Bahkan di sektor penerbangan, di mana keselamatan adalah yang utama, bukti sebelumnya menunjukkan bahwa ketergantungan berlebihan pada otomasi dapat mengorbankan keselamatan. Pada tahun 2009, Air France Flight 447 yang terbang dari Rio de Janeiro ke Paris jatuh ke Samudra Atlantik, mengakibatkan lebih dari 228 nyawa hilang.
Penyelidikan kemudian mengungkapkan bahwa sistem otomasi pesawat mengalami kerusakan. Hal ini menyebabkan “flight director” otomatis pesawat mengirimkan informasi yang tidak akurat. Karena kru penerbangan tidak cukup terlatih dalam menerbangkan pesawat secara manual, mereka mengandalkan fitur otomatis pesawat daripada melakukan penyesuaian yang diperlukan.
Lynn Wu, associate professor bidang operasi, informasi, dan keputusan di Wharton School, University of Pennsylvania, mencatat bahwa insiden-insiden ini menjadi pengingat nyata bagi adopsi AI di sektor-sektor di mana keselamatan manusia sangat penting. Wu menjelaskan bahwa meskipun mengadopsi teknologi ini, industri harus memastikan pekerja mengadopsi alat ini dengan tepat.

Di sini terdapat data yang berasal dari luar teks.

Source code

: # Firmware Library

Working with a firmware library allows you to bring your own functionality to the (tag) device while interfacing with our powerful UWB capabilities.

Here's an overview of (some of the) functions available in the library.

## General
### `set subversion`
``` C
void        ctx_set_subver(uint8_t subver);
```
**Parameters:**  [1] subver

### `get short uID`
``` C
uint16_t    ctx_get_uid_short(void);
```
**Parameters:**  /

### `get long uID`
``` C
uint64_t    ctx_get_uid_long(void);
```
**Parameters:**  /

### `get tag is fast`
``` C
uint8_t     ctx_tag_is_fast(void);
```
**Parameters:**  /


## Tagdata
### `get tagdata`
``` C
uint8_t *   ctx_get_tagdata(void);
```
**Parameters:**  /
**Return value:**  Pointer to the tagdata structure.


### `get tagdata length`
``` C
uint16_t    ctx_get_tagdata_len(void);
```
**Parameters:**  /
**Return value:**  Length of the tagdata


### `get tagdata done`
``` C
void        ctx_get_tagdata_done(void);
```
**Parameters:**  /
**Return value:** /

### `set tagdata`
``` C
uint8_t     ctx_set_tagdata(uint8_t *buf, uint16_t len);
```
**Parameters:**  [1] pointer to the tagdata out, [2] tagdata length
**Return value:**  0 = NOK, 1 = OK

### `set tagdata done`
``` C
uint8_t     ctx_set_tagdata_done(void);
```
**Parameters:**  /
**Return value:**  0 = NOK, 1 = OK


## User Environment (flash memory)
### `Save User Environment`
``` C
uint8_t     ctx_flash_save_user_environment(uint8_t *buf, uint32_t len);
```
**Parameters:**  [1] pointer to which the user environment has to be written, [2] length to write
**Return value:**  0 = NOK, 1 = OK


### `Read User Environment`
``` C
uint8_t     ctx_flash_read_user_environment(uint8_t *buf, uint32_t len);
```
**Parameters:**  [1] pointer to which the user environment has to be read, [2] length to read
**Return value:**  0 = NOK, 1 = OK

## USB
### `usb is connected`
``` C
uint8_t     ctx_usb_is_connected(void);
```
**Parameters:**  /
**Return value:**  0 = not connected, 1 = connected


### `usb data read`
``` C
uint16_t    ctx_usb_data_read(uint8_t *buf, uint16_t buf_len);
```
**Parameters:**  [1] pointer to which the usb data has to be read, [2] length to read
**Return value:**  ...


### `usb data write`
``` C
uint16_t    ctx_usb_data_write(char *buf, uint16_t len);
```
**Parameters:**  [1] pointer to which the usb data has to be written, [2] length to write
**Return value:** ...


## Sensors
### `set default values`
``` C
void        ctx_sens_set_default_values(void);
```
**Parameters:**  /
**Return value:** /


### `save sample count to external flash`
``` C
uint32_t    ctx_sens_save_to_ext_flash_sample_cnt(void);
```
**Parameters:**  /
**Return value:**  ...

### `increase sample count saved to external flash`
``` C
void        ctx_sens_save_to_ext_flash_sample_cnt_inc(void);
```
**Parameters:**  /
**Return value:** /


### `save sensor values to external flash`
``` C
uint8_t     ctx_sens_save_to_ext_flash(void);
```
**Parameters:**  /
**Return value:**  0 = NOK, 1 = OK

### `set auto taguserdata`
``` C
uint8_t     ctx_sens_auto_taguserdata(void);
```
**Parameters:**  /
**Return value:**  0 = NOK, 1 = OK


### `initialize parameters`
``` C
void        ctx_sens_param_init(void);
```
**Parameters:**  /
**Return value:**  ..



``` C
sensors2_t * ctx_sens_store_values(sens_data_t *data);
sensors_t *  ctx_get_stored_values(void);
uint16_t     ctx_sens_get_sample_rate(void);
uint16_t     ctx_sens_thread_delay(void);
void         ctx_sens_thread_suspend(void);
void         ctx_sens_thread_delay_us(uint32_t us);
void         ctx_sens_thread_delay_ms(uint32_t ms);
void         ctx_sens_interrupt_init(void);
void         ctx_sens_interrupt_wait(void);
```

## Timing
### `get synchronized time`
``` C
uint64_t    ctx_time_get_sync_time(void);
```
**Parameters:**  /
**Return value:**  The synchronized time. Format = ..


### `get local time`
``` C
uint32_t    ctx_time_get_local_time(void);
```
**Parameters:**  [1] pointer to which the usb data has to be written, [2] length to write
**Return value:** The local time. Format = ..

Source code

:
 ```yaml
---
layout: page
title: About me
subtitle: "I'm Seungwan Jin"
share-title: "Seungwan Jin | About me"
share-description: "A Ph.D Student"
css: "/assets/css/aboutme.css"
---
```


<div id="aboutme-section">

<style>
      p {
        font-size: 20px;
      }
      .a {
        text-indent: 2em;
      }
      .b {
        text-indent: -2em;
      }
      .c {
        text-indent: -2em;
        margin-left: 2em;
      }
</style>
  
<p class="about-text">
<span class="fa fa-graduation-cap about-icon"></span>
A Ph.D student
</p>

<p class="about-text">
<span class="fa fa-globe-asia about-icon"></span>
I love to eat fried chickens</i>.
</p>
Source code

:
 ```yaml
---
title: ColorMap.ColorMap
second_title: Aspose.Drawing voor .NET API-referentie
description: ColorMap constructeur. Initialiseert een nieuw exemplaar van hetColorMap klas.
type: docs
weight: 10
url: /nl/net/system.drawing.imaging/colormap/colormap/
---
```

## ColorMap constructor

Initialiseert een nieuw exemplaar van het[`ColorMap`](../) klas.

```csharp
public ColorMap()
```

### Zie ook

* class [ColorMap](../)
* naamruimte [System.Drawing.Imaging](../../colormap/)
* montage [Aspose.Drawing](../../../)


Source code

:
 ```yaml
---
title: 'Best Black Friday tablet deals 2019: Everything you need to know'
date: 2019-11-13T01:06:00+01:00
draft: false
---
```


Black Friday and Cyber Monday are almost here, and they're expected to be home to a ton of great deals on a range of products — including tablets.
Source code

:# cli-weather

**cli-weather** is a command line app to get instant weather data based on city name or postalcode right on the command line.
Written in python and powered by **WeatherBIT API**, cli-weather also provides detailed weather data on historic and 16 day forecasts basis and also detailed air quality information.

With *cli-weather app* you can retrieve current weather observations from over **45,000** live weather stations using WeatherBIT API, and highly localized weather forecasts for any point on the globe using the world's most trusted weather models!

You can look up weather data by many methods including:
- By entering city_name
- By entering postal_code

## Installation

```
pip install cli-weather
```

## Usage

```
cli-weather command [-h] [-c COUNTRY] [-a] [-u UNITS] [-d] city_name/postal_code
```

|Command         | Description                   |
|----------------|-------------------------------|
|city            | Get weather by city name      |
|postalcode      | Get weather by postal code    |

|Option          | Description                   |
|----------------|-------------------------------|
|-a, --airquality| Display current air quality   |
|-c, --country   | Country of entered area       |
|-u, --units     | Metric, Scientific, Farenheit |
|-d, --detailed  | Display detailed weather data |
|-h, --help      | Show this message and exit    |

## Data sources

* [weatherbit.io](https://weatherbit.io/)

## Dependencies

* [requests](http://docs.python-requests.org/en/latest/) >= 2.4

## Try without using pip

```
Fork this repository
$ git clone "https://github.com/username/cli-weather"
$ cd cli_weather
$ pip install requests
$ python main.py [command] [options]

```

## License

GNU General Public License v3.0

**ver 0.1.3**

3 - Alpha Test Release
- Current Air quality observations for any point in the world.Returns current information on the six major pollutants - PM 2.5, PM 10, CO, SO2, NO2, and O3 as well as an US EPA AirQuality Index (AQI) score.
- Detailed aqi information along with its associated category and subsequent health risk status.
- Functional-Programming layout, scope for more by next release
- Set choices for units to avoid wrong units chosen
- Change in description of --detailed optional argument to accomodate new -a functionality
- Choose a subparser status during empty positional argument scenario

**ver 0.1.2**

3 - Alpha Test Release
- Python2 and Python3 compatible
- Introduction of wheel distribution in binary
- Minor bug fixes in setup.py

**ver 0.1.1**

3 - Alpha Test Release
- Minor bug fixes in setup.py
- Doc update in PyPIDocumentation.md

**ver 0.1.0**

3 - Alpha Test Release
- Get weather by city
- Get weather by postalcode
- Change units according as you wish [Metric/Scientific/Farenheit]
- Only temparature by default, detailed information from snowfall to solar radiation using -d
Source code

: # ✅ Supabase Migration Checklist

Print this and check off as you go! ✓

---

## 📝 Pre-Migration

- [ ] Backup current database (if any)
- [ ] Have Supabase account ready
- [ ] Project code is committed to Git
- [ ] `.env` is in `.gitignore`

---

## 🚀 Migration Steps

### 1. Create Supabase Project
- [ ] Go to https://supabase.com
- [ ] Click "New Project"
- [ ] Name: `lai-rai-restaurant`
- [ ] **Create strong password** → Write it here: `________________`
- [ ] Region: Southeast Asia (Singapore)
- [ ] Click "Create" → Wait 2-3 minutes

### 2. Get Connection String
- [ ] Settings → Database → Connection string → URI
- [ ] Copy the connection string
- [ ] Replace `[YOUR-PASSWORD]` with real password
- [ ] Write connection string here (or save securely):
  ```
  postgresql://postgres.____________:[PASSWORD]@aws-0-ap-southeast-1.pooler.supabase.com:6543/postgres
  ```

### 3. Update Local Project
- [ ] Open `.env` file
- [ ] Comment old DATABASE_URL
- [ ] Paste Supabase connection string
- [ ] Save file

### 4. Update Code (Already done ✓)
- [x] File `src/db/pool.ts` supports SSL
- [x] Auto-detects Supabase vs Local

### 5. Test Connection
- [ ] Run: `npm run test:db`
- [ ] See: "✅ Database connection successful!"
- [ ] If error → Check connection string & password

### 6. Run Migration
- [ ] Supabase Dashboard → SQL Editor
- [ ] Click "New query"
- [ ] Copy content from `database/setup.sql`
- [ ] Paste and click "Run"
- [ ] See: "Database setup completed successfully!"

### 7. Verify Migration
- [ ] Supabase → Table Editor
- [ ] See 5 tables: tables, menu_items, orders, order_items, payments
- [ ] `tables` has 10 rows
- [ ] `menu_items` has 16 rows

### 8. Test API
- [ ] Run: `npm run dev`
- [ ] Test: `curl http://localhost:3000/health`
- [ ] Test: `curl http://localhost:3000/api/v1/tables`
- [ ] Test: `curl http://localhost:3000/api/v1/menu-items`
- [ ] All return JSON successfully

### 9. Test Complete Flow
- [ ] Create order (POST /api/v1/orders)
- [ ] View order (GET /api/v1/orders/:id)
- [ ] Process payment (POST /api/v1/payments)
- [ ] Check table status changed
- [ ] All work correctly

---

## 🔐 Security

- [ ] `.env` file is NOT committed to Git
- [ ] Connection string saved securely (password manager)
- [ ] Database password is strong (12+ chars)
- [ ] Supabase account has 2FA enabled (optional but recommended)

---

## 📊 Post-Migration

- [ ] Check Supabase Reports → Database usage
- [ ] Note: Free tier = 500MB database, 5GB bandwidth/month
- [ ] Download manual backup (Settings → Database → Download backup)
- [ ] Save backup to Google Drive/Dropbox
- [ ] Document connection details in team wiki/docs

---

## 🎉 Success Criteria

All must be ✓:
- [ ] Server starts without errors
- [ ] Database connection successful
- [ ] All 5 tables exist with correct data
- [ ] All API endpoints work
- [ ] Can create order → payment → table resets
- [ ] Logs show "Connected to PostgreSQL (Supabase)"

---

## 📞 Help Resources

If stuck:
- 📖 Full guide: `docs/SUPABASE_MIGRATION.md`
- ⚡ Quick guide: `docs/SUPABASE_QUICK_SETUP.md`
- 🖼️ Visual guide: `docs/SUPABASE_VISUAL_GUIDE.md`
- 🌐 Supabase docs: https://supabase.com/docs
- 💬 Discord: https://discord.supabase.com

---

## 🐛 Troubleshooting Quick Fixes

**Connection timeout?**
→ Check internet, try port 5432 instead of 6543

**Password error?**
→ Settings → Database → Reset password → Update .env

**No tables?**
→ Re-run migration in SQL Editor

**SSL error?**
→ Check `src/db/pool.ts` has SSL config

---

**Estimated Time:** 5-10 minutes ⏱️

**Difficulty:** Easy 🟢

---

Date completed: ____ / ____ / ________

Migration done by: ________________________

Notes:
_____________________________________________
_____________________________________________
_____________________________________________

Yang penting adalah kita belajar dari sejarah penerbangan dan generasi otomasi sebelumnya, bahwa AI benar-benar dapat meningkatkan kinerja. Namun pada saat yang sama, kita harus mempertahankan keterampilan kritis tersebut, sehingga ketika AI tidak berfungsi, kita tahu bagaimana mengambil alih.
Lynn Wu
Ia menambahkan bahwa jika orang kehilangan keterampilan mereka sendiri, kecerdasan buatan juga akan berkinerja lebih buruk. Agar AI dapat berkembang, individu juga harus terus meningkatkan diri mereka sendiri.
Romańczyk juga menerima penggunaan AI dalam dunia medis, dengan mencatat bahwa “AI akan menjadi, atau sudah menjadi, bagian dari hidup kita, suka atau tidak.” Namun, ia menekankan perlunya memahami bagaimana kecerdasan buatan memengaruhi cara berpikir manusia dan mendorong para profesional untuk menentukan cara paling efektif dalam memanfaatkannya.